* _Information_
= = = = = = =
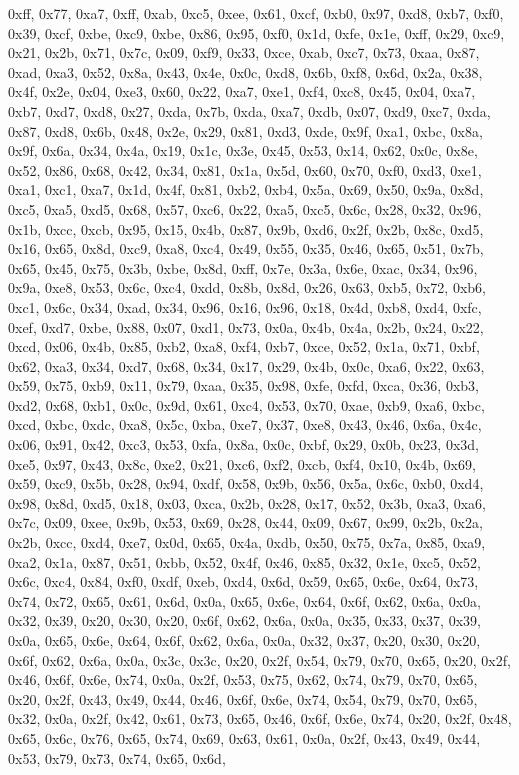 \documentclass[
]{book}
\begin{document}
0xff, 0x77, 0xa7, 0xff, 0xab, 0xc5, 0xee, 0x61, 0xcf, 0xb0, 0x97, 0xd8, 0xb7, 0xf0, 0x39, 0xcf, 0xbe, 0xc9, 0xbe, 0x86, 0x95, 0xf0, 0x1d, 0xfe, 0x1e, 0xff, 0x29, 0xc9, 0x21, 0x2b, 0x71, 0x7c, 0x09, 0xf9, 0x33, 0xce, 0xab, 0xc7, 0x73, 0xaa, 0x87, 0xad, 0xa3, 0x52, 0x8a, 0x43, 0x4e, 0x0c, 0xd8, 0x6b, 0xf8, 0x6d, 0x2a, 0x38, 0x4f, 0x2e, 0x04, 0xe3, 0x60, 0x22, 0xa7, 0xe1, 0xf4, 0xc8, 0x45, 0x04, 0xa7, 0xb7, 0xd7, 0xd8, 0x27, 0xda, 0x7b, 0xda, 0xa7, 0xdb, 0x07, 0xd9, 0xc7, 0xda, 0x87, 0xd8, 0x6b, 0x48,
0x2e, 0x29, 0x81, 0xd3, 0xde, 0x9f, 0xa1, 0xbc, 0x8a, 0x9f, 0x6a, 0x34, 0x4a, 0x19, 0x1c, 0x3e, 0x45, 0x53, 0x14, 0x62, 0x0c, 0x8e, 0x52, 0x86, 0x68, 0x42, 0x34, 0x81, 0x1a, 0x5d, 0x60, 0x70, 0xf0, 0xd3, 0xe1, 0xa1, 0xc1, 0xa7, 0x1d, 0x4f, 0x81, 0xb2, 0xb4, 0x5a, 0x69, 0x50, 0x9a, 0x8d, 0xc5, 0xa5, 0xd5, 0x68, 0x57, 0xc6, 0x22, 0xa5, 0xc5, 0x6c, 0x28, 0x32, 0x96, 0x1b, 0xcc, 0xcb, 0x95, 0x15, 0x4b, 0x87, 0x9b, 0xd6, 0x2f, 0x2b, 0x8c, 0xd5, 0x16, 0x65, 0x8d, 0xc9, 0xa8, 0xc4, 0x49, 0x55, 0x35, 0x46,
0x65, 0x51, 0x7b, 0x65, 0x45, 0x75, 0x3b, 0xbe, 0x8d, 0xff, 0x7e, 0x3a, 0x6e, 0xac, 0x34, 0x96, 0x9a, 0xe8, 0x53, 0x6c, 0xc4, 0xdd, 0x8b, 0x8d, 0x26, 0x63, 0xb5, 0x72, 0xb6, 0xc1, 0x6c, 0x34, 0xad, 0x34, 0x96, 0x16, 0x96, 0x18, 0x4d, 0xb8, 0xd4, 0xfc, 0xef, 0xd7, 0xbe, 0x88, 0x07, 0xd1, 0x73, 0x0a, 0x4b, 0x4a, 0x2b, 0x24, 0x22, 0xcd, 0x06, 0x4b, 0x85, 0xb2, 0xa8, 0xf4, 0xb7, 0xce, 0x52, 0x1a, 0x71, 0xbf, 0x62, 0xa3, 0x34, 0xd7, 0x68, 0x34, 0x17, 0x29, 0x4b, 0x0c, 0xa6, 0x22, 0x63, 0x59, 0x75, 0xb9,
0x11, 0x79, 0xaa, 0x35, 0x98, 0xfe, 0xfd, 0xca, 0x36, 0xb3, 0xd2, 0x68, 0xb1, 0x0c, 0x9d, 0x61, 0xc4, 0x53, 0x70, 0xae, 0xb9, 0xa6, 0xbc, 0xcd, 0xbc, 0xdc, 0xa8, 0x5c, 0xba, 0xe7, 0x37, 0xe8, 0x43, 0x46, 0x6a, 0x4c, 0x06, 0x91, 0x42, 0xc3, 0x53, 0xfa, 0x8a, 0x0c, 0xbf, 0x29, 0x0b, 0x23, 0x3d, 0xe5, 0x97, 0x43, 0x8c, 0xe2, 0x21, 0xc6, 0xf2, 0xcb, 0xf4, 0x10, 0x4b, 0x69, 0x59, 0xc9, 0x5b, 0x28, 0x94, 0xdf, 0x58, 0x9b, 0x56, 0x5a, 0x6c, 0xb0, 0xd4, 0x98, 0x8d, 0xd5, 0x18, 0x03, 0xca, 0x2b, 0x28, 0x17,
0x52, 0x3b, 0xa3, 0xa6, 0x7c, 0x09, 0xee, 0x9b, 0x53, 0x69, 0x28, 0x44, 0x09, 0x67, 0x99, 0x2b, 0x2a, 0x2b, 0xcc, 0xd4, 0xe7, 0x0d, 0x65, 0x4a, 0xdb, 0x50, 0x75, 0x7a, 0x85, 0xa9, 0xa2, 0x1a, 0x87, 0x51, 0xbb, 0x52, 0x4f, 0x46, 0x85, 0x32, 0x1e, 0xc5, 0x52, 0x6c, 0xc4, 0x84, 0xf0, 0xdf, 0xeb, 0xd4, 0x6d, 0x59, 0x65, 0x6e, 0x64, 0x73, 0x74, 0x72, 0x65, 0x61, 0x6d, 0x0a, 0x65, 0x6e, 0x64, 0x6f, 0x62, 0x6a, 0x0a, 0x32, 0x39, 0x20, 0x30, 0x20, 0x6f, 0x62, 0x6a, 0x0a, 0x35, 0x33, 0x37, 0x39, 0x0a, 0x65,
0x6e, 0x64, 0x6f, 0x62, 0x6a, 0x0a, 0x32, 0x37, 0x20, 0x30, 0x20, 0x6f, 0x62, 0x6a, 0x0a, 0x3c, 0x3c, 0x20, 0x2f, 0x54, 0x79, 0x70, 0x65, 0x20, 0x2f, 0x46, 0x6f, 0x6e, 0x74, 0x0a, 0x2f, 0x53, 0x75, 0x62, 0x74, 0x79, 0x70, 0x65, 0x20, 0x2f, 0x43, 0x49, 0x44, 0x46, 0x6f, 0x6e, 0x74, 0x54, 0x79, 0x70, 0x65, 0x32, 0x0a, 0x2f, 0x42, 0x61, 0x73, 0x65, 0x46, 0x6f, 0x6e, 0x74, 0x20, 0x2f, 0x48, 0x65, 0x6c, 0x76, 0x65, 0x74, 0x69, 0x63, 0x61, 0x0a, 0x2f, 0x43, 0x49, 0x44, 0x53, 0x79, 0x73, 0x74, 0x65, 0x6d,
\end{document}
= = = = = = =
* _Assigned task_
Retype the records above exactly, leaving every picture out of your copy.

* _Solution_
 \documentclass[
]{book}
\begin{document}
0xff, 0x77, 0xa7, 0xff, 0xab, 0xc5, 0xee, 0x61, 0xcf, 0xb0, 0x97, 0xd8, 0xb7, 0xf0, 0x39, 0xcf, 0xbe, 0xc9, 0xbe, 0x86, 0x95, 0xf0, 0x1d, 0xfe, 0x1e, 0xff, 0x29, 0xc9, 0x21, 0x2b, 0x71, 0x7c, 0x09, 0xf9, 0x33, 0xce, 0xab, 0xc7, 0x73, 0xaa, 0x87, 0xad, 0xa3, 0x52, 0x8a, 0x43, 0x4e, 0x0c, 0xd8, 0x6b, 0xf8, 0x6d, 0x2a, 0x38, 0x4f, 0x2e, 0x04, 0xe3, 0x60, 0x22, 0xa7, 0xe1, 0xf4, 0xc8, 0x45, 0x04, 0xa7, 0xb7, 0xd7, 0xd8, 0x27, 0xda, 0x7b, 0xda, 0xa7, 0xdb, 0x07, 0xd9, 0xc7, 0xda, 0x87, 0xd8, 0x6b, 0x48,
0x2e, 0x29, 0x81, 0xd3, 0xde, 0x9f, 0xa1, 0xbc, 0x8a, 0x9f, 0x6a, 0x34, 0x4a, 0x19, 0x1c, 0x3e, 0x45, 0x53, 0x14, 0x62, 0x0c, 0x8e, 0x52, 0x86, 0x68, 0x42, 0x34, 0x81, 0x1a, 0x5d, 0x60, 0x70, 0xf0, 0xd3, 0xe1, 0xa1, 0xc1, 0xa7, 0x1d, 0x4f, 0x81, 0xb2, 0xb4, 0x5a, 0x69, 0x50, 0x9a, 0x8d, 0xc5, 0xa5, 0xd5, 0x68, 0x57, 0xc6, 0x22, 0xa5, 0xc5, 0x6c, 0x28, 0x32, 0x96, 0x1b, 0xcc, 0xcb, 0x95, 0x15, 0x4b, 0x87, 0x9b, 0xd6, 0x2f, 0x2b, 0x8c, 0xd5, 0x16, 0x65, 0x8d, 0xc9, 0xa8, 0xc4, 0x49, 0x55, 0x35, 0x46,
0x65, 0x51, 0x7b, 0x65, 0x45, 0x75, 0x3b, 0xbe, 0x8d, 0xff, 0x7e, 0x3a, 0x6e, 0xac, 0x34, 0x96, 0x9a, 0xe8, 0x53, 0x6c, 0xc4, 0xdd, 0x8b, 0x8d, 0x26, 0x63, 0xb5, 0x72, 0xb6, 0xc1, 0x6c, 0x34, 0xad, 0x34, 0x96, 0x16, 0x96, 0x18, 0x4d, 0xb8, 0xd4, 0xfc, 0xef, 0xd7, 0xbe, 0x88, 0x07, 0xd1, 0x73, 0x0a, 0x4b, 0x4a, 0x2b, 0x24, 0x22, 0xcd, 0x06, 0x4b, 0x85, 0xb2, 0xa8, 0xf4, 0xb7, 0xce, 0x52, 0x1a, 0x71, 0xbf, 0x62, 0xa3, 0x34, 0xd7, 0x68, 0x34, 0x17, 0x29, 0x4b, 0x0c, 0xa6, 0x22, 0x63, 0x59, 0x75, 0xb9,
0x11, 0x79, 0xaa, 0x35, 0x98, 0xfe, 0xfd, 0xca, 0x36, 0xb3, 0xd2, 0x68, 0xb1, 0x0c, 0x9d, 0x61, 0xc4, 0x53, 0x70, 0xae, 0xb9, 0xa6, 0xbc, 0xcd, 0xbc, 0xdc, 0xa8, 0x5c, 0xba, 0xe7, 0x37, 0xe8, 0x43, 0x46, 0x6a, 0x4c, 0x06, 0x91, 0x42, 0xc3, 0x53, 0xfa, 0x8a, 0x0c, 0xbf, 0x29, 0x0b, 0x23, 0x3d, 0xe5, 0x97, 0x43, 0x8c, 0xe2, 0x21, 0xc6, 0xf2, 0xcb, 0xf4, 0x10, 0x4b, 0x69, 0x59, 0xc9, 0x5b, 0x28, 0x94, 0xdf, 0x58, 0x9b, 0x56, 0x5a, 0x6c, 0xb0, 0xd4, 0x98, 0x8d, 0xd5, 0x18, 0x03, 0xca, 0x2b, 0x28, 0x17,
0x52, 0x3b, 0xa3, 0xa6, 0x7c, 0x09, 0xee, 0x9b, 0x53, 0x69, 0x28, 0x44, 0x09, 0x67, 0x99, 0x2b, 0x2a, 0x2b, 0xcc, 0xd4, 0xe7, 0x0d, 0x65, 0x4a, 0xdb, 0x50, 0x75, 0x7a, 0x85, 0xa9, 0xa2, 0x1a, 0x87, 0x51, 0xbb, 0x52, 0x4f, 0x46, 0x85, 0x32, 0x1e, 0xc5, 0x52, 0x6c, 0xc4, 0x84, 0xf0, 0xdf, 0xeb, 0xd4, 0x6d, 0x59, 0x65, 0x6e, 0x64, 0x73, 0x74, 0x72, 0x65, 0x61, 0x6d, 0x0a, 0x65, 0x6e, 0x64, 0x6f, 0x62, 0x6a, 0x0a, 0x32, 0x39, 0x20, 0x30, 0x20, 0x6f, 0x62, 0x6a, 0x0a, 0x35, 0x33, 0x37, 0x39, 0x0a, 0x65,
0x6e, 0x64, 0x6f, 0x62, 0x6a, 0x0a, 0x32, 0x37, 0x20, 0x30, 0x20, 0x6f, 0x62, 0x6a, 0x0a, 0x3c, 0x3c, 0x20, 0x2f, 0x54, 0x79, 0x70, 0x65, 0x20, 0x2f, 0x46, 0x6f, 0x6e, 0x74, 0x0a, 0x2f, 0x53, 0x75, 0x62, 0x74, 0x79, 0x70, 0x65, 0x20, 0x2f, 0x43, 0x49, 0x44, 0x46, 0x6f, 0x6e, 0x74, 0x54, 0x79, 0x70, 0x65, 0x32, 0x0a, 0x2f, 0x42, 0x61, 0x73, 0x65, 0x46, 0x6f, 0x6e, 0x74, 0x20, 0x2f, 0x48, 0x65, 0x6c, 0x76, 0x65, 0x74, 0x69, 0x63, 0x61, 0x0a, 0x2f, 0x43, 0x49, 0x44, 0x53, 0x79, 0x73, 0x74, 0x65, 0x6d,
\end{document}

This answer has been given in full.